A good article from Bain and Co which relates to the concept of entrepreneurs as insurgents.
In the industrial era, normal worked. Orthodoxy worked. Market share worked. And then came the Connection Age (@relume1) and it all changed.
Guerrilla Marketing has been around as a concept for a long time, but maybe now we have “The Insurgent Mindset” – which is not about better marketing of a product, it’s about making whole categories irrelevant. It can be done by small groups with what Warren Bennis defined in his book “Organizing Genius” as the 15 key qualities of “Great Groups”
1. Greatness starts with superb people
2. Great leaders and great groups create each other.
3. Every Great Group has a strong leader.
4.The leaders of Great Groups love talent and know where to find it.
5.Great Groups are full of talented people who know how to work together.
6. Great Groups think they are on a mission from God.
7. Every Great Group is an island – with a bridge to the mainland.
8.Great Groups see themselves as winning underdogs.
9.Great Groups always have an enemy.
10. People in Great Groups have blinders on.
11.Great Groups are optimistic, not realistic.
12. In Great Groups the right person has the right job.
13.The leaders of Great Groups give them what they need, and free them from the rest.
14. Great Groups ship.
15. Great Groups is its own reward.
So, how does your business look today – insurgent, or potential victim? Moving from one to the other is hard work and requires courage. All of us – individual or business – has it within us if we choose to find it. Orthodoxy and “quick fix” “solutions” won’t do it.
It needs catalyzing. When it emerges, it’s unique and powerful. That’s why I love being a coach…….
We each have our own personal “edge”. It is the point beyond which we have difficulty going. Ancient map makers used to mark areas of the world they had not explored “here be dragons”. Stephen Pressfield talks about “ The Resistance”. Seth Godin talks about “The Lizard”, and in his original ground breaking work, Tim Galwey suggested a simple equation;
Performance=Potential minus Interference
Where interference is all the things that define the edge for us – approval of others, self belief, and the internal voices of “should, must and have to”.
All of these ideas point to the same thing – our own self limiting beliefs. It is not fault, or weakness – it is largely hard wired. Much has been written elsewhere by neuroscientists, cognitive psychologists, behavioral economists and others (and if you want details, you can find summaries and book links at http://www.growhouseinitiative.com/library.aspx.)
I suggest for all practical purposes, we can simplify these findings into two critically important areas. Firstly, our brains are pattern making organs – we interpret our internal and external worlds into our own unique version of reality. Secondly, Evian Gordon, an “Integrative Neuroscientist” points out quite elegantly that we “walk towards reward, but run away from danger”. So, we create our own reality, and then react to that creation. That gives the “edge” formidable power.

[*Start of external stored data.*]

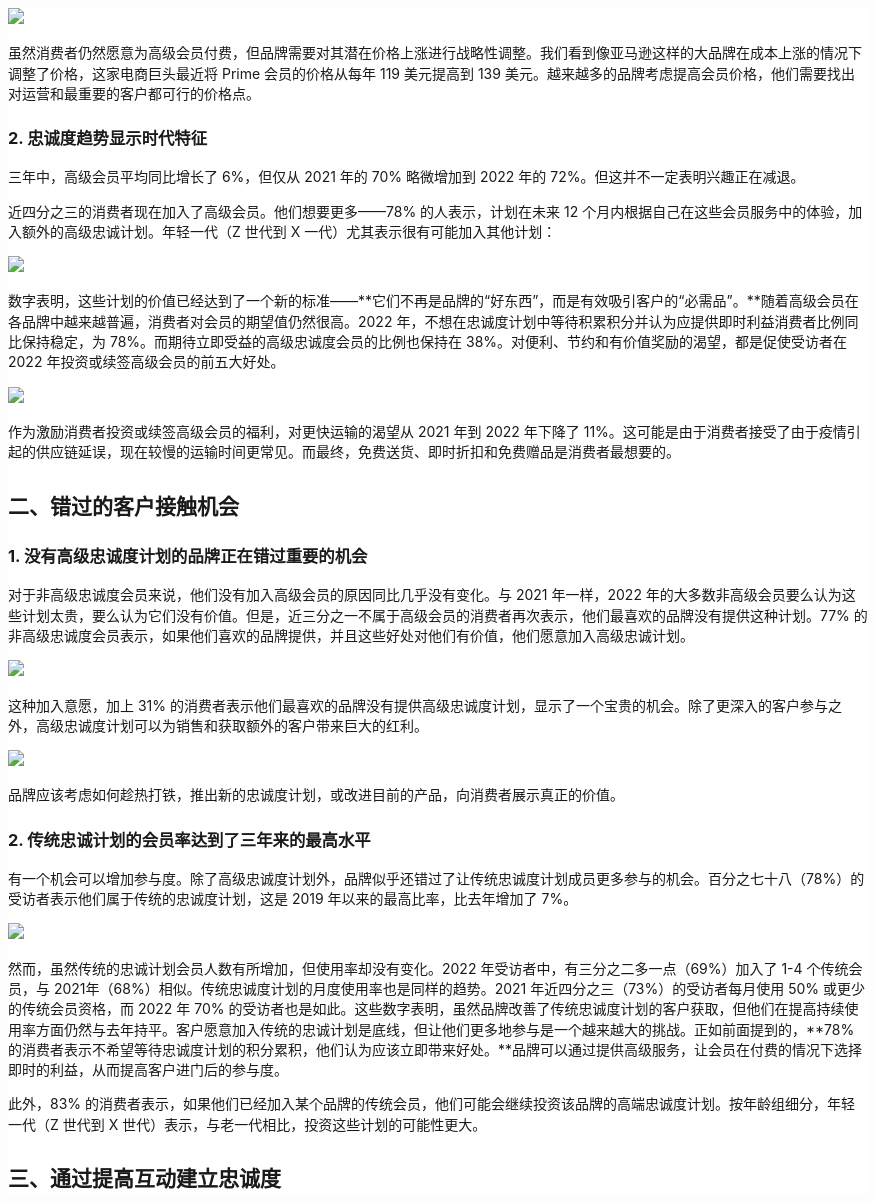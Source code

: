 ![](https://image.yunyingpai.com/wp/2022/07/oUux4wxwrcYdijO9QDmc.png)

虽然消费者仍然愿意为高级会员付费，但品牌需要对其潜在价格上涨进行战略性调整。我们看到像亚马逊这样的大品牌在成本上涨的情况下调整了价格，这家电商巨头最近将 Prime 会员的价格从每年 119 美元提高到 139 美元。越来越多的品牌考虑提高会员价格，他们需要找出对运营和最重要的客户都可行的价格点。

### 2\. 忠诚度趋势显示时代特征

三年中，高级会员平均同比增长了 6%，但仅从 2021 年的 70% 略微增加到 2022 年的 72%。但这并不一定表明兴趣正在减退。

近四分之三的消费者现在加入了高级会员。他们想要更多——78% 的人表示，计划在未来 12 个月内根据自己在这些会员服务中的体验，加入额外的高级忠诚计划。年轻一代（Z 世代到 X 一代）尤其表示很有可能加入其他计划：

![](https://image.yunyingpai.com/wp/2022/07/ffO9JrFibA3iayMiydhs.png)

数字表明，这些计划的价值已经达到了一个新的标准——**它们不再是品牌的“好东西”，而是有效吸引客户的“必需品”。**随着高级会员在各品牌中越来越普遍，消费者对会员的期望值仍然很高。2022 年，不想在忠诚度计划中等待积累积分并认为应提供即时利益消费者比例同比保持稳定，为 78%。而期待立即受益的高级忠诚度会员的比例也保持在 38%。对便利、节约和有价值奖励的渴望，都是促使受访者在 2022 年投资或续签高级会员的前五大好处。

![](https://image.yunyingpai.com/wp/2022/07/KjXoPMCdjYK3kUSB41O6.png)

作为激励消费者投资或续签高级会员的福利，对更快运输的渴望从 2021 年到 2022 年下降了 11%。这可能是由于消费者接受了由于疫情引起的供应链延误，现在较慢的运输时间更常见。而最终，免费送货、即时折扣和免费赠品是消费者最想要的。

## 二、错过的客户接触机会

### 1\. 没有高级忠诚度计划的品牌正在错过重要的机会

对于非高级忠诚度会员来说，他们没有加入高级会员的原因同比几乎没有变化。与 2021 年一样，2022 年的大多数非高级会员要么认为这些计划太贵，要么认为它们没有价值。但是，近三分之一不属于高级会员的消费者再次表示，他们最喜欢的品牌没有提供这种计划。77% 的非高级忠诚度会员表示，如果他们喜欢的品牌提供，并且这些好处对他们有价值，他们愿意加入高级忠诚计划。

![](https://image.yunyingpai.com/wp/2022/07/N1Sh8VftJAHTLYbqBkI8.png)

这种加入意愿，加上 31% 的消费者表示他们最喜欢的品牌没有提供高级忠诚度计划，显示了一个宝贵的机会。除了更深入的客户参与之外，高级忠诚度计划可以为销售和获取额外的客户带来巨大的红利。

![](https://image.yunyingpai.com/wp/2022/07/SbpNWdhEDZILorEYE4gz.png)

品牌应该考虑如何趁热打铁，推出新的忠诚度计划，或改进目前的产品，向消费者展示真正的价值。

### 2\. 传统忠诚计划的会员率达到了三年来的最高水平

有一个机会可以增加参与度。除了高级忠诚度计划外，品牌似乎还错过了让传统忠诚度计划成员更多参与的机会。百分之七十八（78%）的受访者表示他们属于传统的忠诚度计划，这是 2019 年以来的最高比率，比去年增加了 7%。

![](https://image.yunyingpai.com/wp/2022/07/gnzeRV0kZdnwhPoo9haH.png)

然而，虽然传统的忠诚计划会员人数有所增加，但使用率却没有变化。2022 年受访者中，有三分之二多一点（69%）加入了 1-4 个传统会员，与 2021年（68%）相似。传统忠诚度计划的月度使用率也是同样的趋势。2021 年近四分之三（73%）的受访者每月使用 50% 或更少的传统会员资格，而 2022 年 70% 的受访者也是如此。这些数字表明，虽然品牌改善了传统忠诚度计划的客户获取，但他们在提高持续使用率方面仍然与去年持平。客户愿意加入传统的忠诚计划是底线，但让他们更多地参与是一个越来越大的挑战。正如前面提到的，**78% 的消费者表示不希望等待忠诚度计划的积分累积，他们认为应该立即带来好处。**品牌可以通过提供高级服务，让会员在付费的情况下选择即时的利益，从而提高客户进门后的参与度。

此外，83% 的消费者表示，如果他们已经加入某个品牌的传统会员，他们可能会继续投资该品牌的高端忠诚度计划。按年龄组细分，年轻一代（Z 世代到 X 世代）表示，与老一代相比，投资这些计划的可能性更大。

## 三、通过提高互动建立忠诚度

Early years educators will point out that we have largely created our own view of the world by the time we are seven. We then take these attitudes and dispositions through education to arrive in hugely varying degrees of readiness at the threshold of the world of work.
We created formal mass education at the start of the industrial revolution with a single purpose in mind – to create the assets needed to effectively populate an industrial economy. It was spectacularly successful. Until the late twentieth century and the arrival of the Internet and its handmaiden technologies. Almost overnight, knowledge was commoditized, available worldwide to the vast majority of the global population. Alongside globalization and the pursuit of lowest cost, our manufacturing base went from local, to regional, to global within a generation. And the industrial model of education fell into disrepair every bit as much as the mill towns of northern England.
This move has fundamentally changed the rules. What used to be the foundation of a safe career – an accumulation of knowledge and process skills – has evaporated. First in manufacturing, then in lower level service jobs, and now in, well, pretty much everything that can be reduced to process. IBM’s “Watson” computer first took the quiz shop “Jeopardy” by storm, and is now a more advanced medical diagnostician than any human physician.
So now we have a reversed situation. The ability of people to imagine rather than process is at a premium. The power of insight, or intuition, or relationship is key. The very things that for the vast majority of people, have been pushed deep into the background by industrial education.
But not extinguished. For most of us, it resides just beyond the “edge”. We can relearn (again, a nod to the neuroscientists and “neuroplasticity” – our capabilities are far more flexible than we used to think)
It’s time to explore the edge. There no rules and no courses. I have been working with Myles Downey and others on exploring concepts of “Enabling Genius” – identifying and enabling the unique insights and capabilities that we all have, but which for many do not fall into the convenient labels of conventional descriptors.
The discomfort we may feel at the pace of change in the way we work may just be the key to a much brighter future for those who are prepared to explore beyond the edge.